Dataset entries
********************

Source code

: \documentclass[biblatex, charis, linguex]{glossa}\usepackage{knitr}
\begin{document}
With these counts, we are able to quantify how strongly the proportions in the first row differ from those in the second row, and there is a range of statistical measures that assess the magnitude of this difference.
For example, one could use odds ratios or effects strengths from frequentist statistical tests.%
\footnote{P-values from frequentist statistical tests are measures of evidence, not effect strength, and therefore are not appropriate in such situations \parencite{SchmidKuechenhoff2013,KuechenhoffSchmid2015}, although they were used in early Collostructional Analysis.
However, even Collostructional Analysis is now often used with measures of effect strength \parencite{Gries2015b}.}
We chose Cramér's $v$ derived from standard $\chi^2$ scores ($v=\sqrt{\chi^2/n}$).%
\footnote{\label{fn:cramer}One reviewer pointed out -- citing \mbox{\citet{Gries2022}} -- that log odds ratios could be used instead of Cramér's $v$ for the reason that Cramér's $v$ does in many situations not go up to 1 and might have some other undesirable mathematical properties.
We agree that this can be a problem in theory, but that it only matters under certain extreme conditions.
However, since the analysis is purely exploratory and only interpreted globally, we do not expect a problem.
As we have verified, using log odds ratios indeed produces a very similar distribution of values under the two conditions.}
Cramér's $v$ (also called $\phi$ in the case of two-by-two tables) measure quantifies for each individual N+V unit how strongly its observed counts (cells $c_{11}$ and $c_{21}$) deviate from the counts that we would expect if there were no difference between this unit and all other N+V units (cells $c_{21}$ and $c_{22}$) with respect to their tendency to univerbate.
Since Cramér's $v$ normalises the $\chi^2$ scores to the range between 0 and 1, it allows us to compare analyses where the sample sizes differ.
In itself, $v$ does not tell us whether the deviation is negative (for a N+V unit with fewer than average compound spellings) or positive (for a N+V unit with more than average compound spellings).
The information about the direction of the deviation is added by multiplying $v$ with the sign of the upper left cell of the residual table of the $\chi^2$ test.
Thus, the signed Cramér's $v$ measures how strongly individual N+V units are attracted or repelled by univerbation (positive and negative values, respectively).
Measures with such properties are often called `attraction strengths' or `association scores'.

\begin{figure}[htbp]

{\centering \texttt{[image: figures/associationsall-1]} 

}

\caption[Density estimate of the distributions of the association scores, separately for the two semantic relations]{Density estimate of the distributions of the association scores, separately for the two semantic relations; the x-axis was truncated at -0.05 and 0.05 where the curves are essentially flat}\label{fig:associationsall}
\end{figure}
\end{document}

********************

### Task goal
Using the records above, say how many lines contain the string "scores"; offer no other text.

### Answer to this task
4